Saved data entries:
==============================

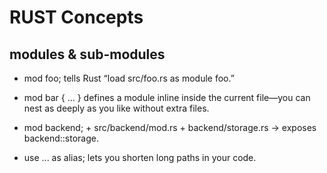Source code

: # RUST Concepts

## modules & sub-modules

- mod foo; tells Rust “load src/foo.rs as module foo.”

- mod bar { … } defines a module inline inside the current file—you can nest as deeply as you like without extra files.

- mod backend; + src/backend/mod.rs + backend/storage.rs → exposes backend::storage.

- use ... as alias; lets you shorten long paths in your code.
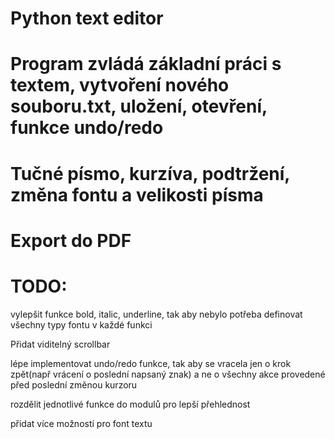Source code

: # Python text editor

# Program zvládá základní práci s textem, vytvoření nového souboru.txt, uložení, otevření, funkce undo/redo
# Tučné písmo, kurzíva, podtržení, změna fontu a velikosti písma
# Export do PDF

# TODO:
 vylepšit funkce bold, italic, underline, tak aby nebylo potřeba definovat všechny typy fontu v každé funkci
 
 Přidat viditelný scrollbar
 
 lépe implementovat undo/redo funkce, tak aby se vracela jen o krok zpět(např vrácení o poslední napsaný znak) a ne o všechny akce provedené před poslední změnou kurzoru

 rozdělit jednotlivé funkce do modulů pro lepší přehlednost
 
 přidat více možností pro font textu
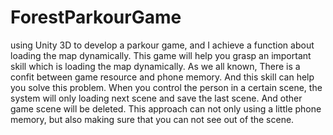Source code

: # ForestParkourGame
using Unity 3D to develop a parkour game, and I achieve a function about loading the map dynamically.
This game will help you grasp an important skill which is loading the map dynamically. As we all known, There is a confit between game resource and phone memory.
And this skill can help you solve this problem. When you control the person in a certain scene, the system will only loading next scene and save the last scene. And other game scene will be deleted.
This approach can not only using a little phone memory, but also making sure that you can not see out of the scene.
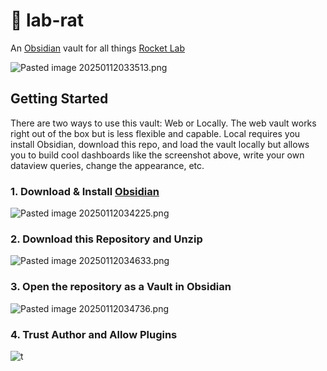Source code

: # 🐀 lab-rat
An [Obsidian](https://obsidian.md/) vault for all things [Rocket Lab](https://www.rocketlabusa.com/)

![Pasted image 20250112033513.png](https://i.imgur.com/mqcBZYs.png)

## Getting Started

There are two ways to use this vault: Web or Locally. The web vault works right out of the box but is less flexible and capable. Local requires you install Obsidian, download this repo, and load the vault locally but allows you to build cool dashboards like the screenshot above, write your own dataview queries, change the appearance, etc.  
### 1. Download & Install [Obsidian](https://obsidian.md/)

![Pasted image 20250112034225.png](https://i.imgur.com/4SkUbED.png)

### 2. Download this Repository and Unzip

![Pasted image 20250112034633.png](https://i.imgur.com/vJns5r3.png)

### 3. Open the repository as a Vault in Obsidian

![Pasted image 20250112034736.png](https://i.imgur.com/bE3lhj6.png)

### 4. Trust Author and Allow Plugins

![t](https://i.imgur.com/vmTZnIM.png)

==============================

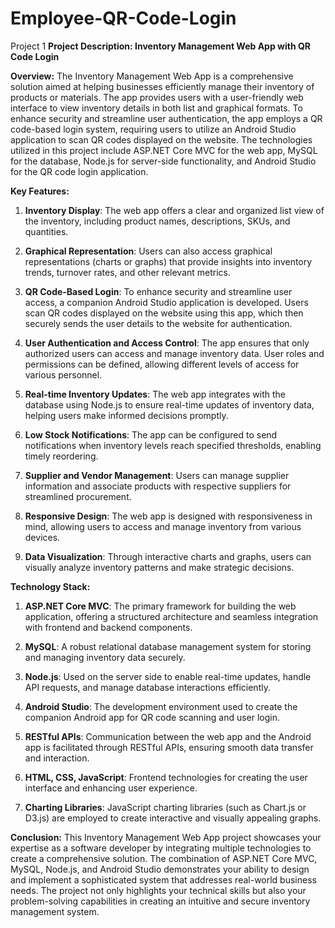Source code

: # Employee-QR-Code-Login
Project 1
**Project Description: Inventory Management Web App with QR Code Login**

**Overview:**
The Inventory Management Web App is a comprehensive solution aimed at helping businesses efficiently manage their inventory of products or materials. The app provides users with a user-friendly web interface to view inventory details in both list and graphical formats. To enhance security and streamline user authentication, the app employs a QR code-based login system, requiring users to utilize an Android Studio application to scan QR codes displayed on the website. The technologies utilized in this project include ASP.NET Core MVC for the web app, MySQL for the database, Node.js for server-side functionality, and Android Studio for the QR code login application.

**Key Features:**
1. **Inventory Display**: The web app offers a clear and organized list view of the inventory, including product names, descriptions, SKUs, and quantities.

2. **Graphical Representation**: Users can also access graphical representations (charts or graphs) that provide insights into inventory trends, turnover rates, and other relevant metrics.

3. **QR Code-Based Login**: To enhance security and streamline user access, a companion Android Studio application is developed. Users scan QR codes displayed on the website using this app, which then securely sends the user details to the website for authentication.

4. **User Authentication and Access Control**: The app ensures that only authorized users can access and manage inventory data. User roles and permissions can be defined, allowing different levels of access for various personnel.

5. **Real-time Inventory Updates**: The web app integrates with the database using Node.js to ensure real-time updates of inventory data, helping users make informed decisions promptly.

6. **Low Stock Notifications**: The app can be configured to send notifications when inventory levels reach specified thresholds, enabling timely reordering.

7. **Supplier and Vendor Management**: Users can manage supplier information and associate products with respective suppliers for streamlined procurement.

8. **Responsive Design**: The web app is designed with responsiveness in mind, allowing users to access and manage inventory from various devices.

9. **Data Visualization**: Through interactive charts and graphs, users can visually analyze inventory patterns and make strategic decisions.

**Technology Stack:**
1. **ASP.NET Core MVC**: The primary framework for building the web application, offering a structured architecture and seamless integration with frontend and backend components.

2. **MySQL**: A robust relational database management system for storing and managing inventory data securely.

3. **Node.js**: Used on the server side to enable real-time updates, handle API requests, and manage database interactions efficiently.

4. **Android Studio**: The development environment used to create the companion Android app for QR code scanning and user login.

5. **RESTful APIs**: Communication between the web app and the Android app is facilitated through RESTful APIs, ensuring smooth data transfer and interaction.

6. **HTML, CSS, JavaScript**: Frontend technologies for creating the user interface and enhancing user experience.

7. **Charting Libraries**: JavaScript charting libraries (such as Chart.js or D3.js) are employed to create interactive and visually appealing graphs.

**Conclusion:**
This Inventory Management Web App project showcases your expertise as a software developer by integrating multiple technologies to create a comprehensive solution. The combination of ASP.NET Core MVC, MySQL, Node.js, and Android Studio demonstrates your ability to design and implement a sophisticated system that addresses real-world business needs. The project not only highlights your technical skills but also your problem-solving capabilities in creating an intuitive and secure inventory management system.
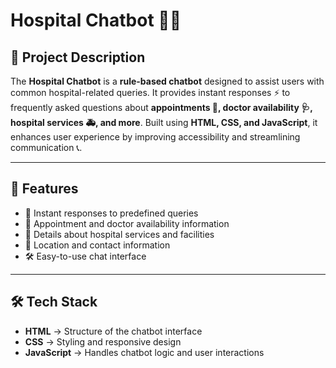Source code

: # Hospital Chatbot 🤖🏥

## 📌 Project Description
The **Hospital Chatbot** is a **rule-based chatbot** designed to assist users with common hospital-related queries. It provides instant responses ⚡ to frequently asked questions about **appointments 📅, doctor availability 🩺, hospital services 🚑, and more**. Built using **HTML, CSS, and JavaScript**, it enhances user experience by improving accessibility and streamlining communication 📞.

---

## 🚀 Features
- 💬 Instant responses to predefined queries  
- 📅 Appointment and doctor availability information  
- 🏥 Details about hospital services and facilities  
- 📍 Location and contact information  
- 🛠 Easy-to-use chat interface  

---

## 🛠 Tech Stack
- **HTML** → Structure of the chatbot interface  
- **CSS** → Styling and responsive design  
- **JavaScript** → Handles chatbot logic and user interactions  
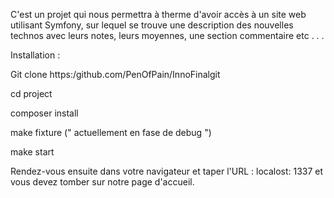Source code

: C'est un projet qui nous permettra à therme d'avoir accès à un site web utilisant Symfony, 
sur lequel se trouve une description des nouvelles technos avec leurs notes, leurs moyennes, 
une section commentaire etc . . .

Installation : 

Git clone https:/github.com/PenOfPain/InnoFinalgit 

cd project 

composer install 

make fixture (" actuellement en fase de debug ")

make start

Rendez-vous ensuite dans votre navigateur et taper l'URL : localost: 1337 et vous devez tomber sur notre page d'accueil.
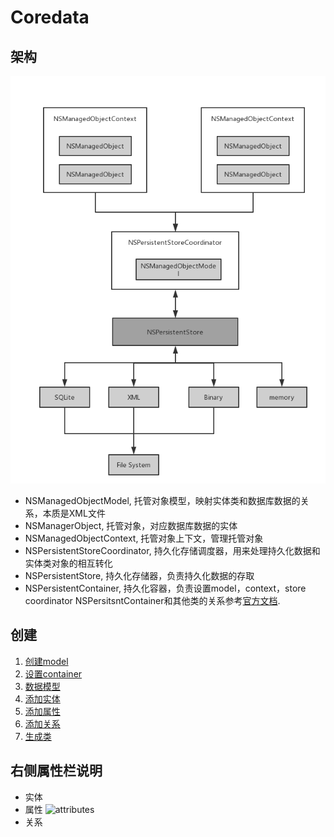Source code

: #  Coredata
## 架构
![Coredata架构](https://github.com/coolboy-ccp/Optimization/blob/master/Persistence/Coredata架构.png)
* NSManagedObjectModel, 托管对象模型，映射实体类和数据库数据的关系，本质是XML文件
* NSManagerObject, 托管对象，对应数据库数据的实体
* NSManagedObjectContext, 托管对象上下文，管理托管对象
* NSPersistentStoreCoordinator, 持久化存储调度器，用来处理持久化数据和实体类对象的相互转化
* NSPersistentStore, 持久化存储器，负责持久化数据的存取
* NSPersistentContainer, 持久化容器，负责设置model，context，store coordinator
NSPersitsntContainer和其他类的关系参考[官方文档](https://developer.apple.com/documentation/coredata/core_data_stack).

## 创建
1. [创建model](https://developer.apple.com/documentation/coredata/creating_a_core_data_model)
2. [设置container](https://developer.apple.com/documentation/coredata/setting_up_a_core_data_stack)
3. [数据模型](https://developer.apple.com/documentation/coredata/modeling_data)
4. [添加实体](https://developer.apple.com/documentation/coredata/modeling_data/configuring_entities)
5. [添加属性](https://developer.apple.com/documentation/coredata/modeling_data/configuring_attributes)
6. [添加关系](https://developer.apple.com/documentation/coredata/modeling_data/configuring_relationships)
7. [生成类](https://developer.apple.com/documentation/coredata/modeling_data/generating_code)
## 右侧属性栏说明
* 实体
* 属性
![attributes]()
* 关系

==============================

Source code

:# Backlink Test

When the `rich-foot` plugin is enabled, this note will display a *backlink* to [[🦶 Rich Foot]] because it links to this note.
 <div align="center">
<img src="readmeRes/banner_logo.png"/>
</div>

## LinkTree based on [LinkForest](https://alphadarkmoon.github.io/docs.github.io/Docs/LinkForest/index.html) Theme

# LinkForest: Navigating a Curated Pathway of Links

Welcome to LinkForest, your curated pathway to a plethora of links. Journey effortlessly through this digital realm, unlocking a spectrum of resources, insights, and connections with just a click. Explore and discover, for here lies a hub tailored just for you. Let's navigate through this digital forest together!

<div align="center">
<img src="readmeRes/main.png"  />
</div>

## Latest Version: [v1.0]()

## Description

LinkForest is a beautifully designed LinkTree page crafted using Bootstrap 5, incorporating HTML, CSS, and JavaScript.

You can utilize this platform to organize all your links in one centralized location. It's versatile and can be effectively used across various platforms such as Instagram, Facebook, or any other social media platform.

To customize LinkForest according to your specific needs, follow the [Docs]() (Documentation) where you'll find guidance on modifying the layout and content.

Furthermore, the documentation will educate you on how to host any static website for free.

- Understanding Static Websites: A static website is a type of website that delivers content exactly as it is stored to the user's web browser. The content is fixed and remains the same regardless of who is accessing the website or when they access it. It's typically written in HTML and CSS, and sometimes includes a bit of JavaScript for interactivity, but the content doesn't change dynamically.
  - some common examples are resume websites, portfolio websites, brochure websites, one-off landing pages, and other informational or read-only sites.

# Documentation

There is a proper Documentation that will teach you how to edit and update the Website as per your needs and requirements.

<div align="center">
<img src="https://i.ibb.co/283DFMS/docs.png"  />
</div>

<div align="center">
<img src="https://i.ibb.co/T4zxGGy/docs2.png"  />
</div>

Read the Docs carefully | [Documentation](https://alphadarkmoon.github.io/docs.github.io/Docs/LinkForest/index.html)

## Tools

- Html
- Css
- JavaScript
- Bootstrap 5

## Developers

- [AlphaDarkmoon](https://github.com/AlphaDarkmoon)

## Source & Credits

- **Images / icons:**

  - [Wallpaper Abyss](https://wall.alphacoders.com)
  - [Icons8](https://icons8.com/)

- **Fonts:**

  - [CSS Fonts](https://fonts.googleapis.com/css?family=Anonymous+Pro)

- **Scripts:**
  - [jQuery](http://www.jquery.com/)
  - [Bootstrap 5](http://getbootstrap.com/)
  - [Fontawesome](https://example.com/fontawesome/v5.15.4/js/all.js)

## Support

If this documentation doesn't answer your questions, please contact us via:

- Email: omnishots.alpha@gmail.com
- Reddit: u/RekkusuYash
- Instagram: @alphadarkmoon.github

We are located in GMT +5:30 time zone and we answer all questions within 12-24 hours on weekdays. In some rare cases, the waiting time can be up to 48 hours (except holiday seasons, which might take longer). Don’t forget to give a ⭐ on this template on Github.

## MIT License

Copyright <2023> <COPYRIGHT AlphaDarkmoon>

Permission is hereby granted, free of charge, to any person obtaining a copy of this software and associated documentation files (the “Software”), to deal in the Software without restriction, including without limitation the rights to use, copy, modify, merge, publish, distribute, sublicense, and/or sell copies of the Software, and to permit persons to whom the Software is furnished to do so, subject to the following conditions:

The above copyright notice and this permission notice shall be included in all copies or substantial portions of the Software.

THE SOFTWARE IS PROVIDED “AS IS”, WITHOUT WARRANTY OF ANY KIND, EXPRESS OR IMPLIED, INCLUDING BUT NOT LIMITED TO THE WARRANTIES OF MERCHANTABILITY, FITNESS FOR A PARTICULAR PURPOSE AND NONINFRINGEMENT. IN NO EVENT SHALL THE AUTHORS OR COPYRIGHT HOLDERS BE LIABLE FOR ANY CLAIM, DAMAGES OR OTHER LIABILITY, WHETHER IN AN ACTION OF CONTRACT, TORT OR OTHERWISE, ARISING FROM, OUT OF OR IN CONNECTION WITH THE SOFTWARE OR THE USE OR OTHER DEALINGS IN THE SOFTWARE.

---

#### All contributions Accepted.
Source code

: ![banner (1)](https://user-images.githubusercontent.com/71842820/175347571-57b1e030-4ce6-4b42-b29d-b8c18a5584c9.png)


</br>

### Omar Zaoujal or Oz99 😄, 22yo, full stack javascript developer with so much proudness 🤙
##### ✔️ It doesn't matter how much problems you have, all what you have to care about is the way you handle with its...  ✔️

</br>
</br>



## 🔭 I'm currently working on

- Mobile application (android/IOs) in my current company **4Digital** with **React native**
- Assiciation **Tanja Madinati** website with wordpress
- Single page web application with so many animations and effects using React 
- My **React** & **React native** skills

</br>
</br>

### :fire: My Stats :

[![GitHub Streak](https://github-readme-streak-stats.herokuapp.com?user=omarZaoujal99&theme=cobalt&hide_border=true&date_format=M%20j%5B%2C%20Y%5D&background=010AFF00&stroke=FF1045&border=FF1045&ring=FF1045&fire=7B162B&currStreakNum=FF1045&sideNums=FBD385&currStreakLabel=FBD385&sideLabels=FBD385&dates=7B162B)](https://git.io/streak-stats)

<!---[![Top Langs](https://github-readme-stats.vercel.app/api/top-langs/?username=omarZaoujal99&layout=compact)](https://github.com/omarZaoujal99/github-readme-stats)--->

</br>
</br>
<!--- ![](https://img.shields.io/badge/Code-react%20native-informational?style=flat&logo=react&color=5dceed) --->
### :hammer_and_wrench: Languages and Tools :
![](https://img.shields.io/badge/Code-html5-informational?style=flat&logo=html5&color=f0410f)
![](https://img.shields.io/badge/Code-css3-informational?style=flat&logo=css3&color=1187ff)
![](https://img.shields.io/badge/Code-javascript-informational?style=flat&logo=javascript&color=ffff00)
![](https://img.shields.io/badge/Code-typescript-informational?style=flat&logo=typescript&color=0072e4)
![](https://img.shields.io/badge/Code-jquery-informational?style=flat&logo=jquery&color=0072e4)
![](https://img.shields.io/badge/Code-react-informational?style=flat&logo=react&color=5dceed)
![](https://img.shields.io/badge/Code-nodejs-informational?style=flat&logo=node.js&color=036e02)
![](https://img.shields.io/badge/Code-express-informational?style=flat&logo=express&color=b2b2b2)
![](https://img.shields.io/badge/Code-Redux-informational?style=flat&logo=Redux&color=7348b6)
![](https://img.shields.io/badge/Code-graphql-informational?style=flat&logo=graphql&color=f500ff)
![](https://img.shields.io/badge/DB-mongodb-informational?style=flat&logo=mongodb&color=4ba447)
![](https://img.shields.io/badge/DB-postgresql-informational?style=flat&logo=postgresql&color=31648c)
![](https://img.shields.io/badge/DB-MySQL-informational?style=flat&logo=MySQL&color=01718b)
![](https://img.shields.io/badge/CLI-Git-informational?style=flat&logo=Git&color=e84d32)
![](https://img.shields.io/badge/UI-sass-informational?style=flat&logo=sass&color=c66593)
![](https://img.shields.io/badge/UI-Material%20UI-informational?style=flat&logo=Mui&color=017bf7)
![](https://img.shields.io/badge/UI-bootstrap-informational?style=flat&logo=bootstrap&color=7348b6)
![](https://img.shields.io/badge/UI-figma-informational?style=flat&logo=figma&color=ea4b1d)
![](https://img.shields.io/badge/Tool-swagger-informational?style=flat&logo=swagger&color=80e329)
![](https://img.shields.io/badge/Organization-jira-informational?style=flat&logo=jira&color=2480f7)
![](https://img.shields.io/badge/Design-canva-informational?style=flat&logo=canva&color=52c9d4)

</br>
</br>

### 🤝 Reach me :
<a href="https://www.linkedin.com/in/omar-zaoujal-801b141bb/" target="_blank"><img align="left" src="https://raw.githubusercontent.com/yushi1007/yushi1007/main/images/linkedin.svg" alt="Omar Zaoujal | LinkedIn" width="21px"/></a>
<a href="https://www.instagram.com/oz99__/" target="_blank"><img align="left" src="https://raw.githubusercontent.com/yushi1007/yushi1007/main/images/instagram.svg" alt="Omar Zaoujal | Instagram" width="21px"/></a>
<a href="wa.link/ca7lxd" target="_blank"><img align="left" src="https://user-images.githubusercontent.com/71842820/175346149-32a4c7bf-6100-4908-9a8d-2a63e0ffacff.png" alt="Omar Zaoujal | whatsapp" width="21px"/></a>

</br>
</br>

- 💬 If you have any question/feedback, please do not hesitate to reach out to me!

==============================

PROBLEM DESCRIPTION:
Leave out every line above except those from the line with "## 🔭 I'm currently working on" up to and including the line with "### :fire: My", and copy those exactly.

OUTPUT BELOW:
## 🔭 I'm currently working on

- Mobile application (android/IOs) in my current company **4Digital** with **React native**
- Assiciation **Tanja Madinati** website with wordpress
- Single page web application with so many animations and effects using React 
- My **React** & **React native** skills

</br>
</br>

### :fire: My Stats :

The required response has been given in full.